AIM OF THE TASK
The result should be every line in the data below that carries the string "linkAcct".
========================
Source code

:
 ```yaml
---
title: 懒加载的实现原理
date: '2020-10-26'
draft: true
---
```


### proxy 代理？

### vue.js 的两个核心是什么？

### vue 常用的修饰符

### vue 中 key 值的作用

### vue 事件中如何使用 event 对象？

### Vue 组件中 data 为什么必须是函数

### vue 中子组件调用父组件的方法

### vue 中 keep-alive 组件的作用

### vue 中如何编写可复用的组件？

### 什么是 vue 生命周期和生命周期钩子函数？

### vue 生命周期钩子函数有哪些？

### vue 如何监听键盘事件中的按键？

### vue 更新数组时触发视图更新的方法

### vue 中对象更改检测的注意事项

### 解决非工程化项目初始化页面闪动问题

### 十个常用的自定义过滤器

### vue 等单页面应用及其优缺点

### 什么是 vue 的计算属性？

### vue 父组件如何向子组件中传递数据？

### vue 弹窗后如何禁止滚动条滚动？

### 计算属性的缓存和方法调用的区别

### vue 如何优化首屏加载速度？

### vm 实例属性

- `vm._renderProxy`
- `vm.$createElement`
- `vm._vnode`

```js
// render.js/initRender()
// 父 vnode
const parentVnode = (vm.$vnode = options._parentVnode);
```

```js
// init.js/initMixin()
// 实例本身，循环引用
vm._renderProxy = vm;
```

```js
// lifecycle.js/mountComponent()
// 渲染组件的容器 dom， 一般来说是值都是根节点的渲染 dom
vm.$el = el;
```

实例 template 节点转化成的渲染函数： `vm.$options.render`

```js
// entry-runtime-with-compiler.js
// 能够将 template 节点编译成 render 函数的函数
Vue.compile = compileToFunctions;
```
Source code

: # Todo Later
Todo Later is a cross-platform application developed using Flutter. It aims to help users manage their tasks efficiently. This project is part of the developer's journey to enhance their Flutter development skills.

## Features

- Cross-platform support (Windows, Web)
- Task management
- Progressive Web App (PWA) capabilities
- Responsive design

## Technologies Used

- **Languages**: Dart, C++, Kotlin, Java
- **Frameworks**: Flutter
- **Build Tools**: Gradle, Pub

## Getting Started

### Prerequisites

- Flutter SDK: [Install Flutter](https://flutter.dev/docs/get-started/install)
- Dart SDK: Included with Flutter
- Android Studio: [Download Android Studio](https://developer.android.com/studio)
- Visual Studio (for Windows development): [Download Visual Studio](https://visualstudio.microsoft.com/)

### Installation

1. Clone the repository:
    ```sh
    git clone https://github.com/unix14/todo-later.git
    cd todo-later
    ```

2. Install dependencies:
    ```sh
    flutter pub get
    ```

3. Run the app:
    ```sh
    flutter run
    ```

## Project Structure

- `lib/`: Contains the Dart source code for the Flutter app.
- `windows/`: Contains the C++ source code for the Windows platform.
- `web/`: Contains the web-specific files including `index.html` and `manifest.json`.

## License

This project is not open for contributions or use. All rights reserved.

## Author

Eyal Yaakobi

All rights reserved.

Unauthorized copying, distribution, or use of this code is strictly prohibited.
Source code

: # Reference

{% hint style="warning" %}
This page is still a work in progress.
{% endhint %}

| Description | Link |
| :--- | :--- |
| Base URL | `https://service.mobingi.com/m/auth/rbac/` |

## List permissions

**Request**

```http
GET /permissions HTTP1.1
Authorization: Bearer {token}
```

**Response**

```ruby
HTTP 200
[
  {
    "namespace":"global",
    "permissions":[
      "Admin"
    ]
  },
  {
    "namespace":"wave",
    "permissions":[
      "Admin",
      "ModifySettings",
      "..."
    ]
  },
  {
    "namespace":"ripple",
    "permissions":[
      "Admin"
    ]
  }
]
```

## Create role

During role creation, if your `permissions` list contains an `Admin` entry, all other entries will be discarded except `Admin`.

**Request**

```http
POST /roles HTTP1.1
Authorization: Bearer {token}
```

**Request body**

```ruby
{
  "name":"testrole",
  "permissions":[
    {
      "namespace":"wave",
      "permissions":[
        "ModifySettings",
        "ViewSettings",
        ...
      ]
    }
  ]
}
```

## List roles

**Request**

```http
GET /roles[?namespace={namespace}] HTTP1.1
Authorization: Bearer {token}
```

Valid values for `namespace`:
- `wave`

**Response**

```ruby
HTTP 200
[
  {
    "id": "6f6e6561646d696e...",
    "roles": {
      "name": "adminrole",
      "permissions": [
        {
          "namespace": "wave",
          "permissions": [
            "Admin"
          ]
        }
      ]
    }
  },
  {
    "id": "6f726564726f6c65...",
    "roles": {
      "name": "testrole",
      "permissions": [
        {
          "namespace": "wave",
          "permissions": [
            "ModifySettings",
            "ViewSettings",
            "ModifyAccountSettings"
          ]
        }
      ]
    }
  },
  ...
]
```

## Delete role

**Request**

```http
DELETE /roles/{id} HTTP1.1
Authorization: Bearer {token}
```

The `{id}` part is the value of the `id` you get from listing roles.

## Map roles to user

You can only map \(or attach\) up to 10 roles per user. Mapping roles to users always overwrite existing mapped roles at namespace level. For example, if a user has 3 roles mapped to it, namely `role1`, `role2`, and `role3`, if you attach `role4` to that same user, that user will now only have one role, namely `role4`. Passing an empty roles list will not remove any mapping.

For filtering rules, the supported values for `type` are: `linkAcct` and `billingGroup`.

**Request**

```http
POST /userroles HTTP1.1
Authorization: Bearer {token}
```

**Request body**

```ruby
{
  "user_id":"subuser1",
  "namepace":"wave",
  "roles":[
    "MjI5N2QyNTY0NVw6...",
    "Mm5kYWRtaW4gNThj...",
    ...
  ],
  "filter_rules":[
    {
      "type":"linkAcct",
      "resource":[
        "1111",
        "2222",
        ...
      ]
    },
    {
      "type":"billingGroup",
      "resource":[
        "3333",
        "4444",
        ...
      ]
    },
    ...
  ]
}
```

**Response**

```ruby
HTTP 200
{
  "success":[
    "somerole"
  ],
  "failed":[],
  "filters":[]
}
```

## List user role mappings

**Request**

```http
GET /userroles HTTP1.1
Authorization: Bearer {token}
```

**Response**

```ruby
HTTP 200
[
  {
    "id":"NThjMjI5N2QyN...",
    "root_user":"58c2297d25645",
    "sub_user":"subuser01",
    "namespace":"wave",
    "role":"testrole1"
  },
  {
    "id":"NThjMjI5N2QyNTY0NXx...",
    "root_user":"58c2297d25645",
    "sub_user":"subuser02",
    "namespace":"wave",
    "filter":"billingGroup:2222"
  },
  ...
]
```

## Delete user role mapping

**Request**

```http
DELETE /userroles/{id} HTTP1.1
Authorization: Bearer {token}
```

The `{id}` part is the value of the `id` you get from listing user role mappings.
========================
EXERCISE SOLUTION
For filtering rules, the supported values for `type` are: `linkAcct` and `billingGroup`.
      "type":"linkAcct",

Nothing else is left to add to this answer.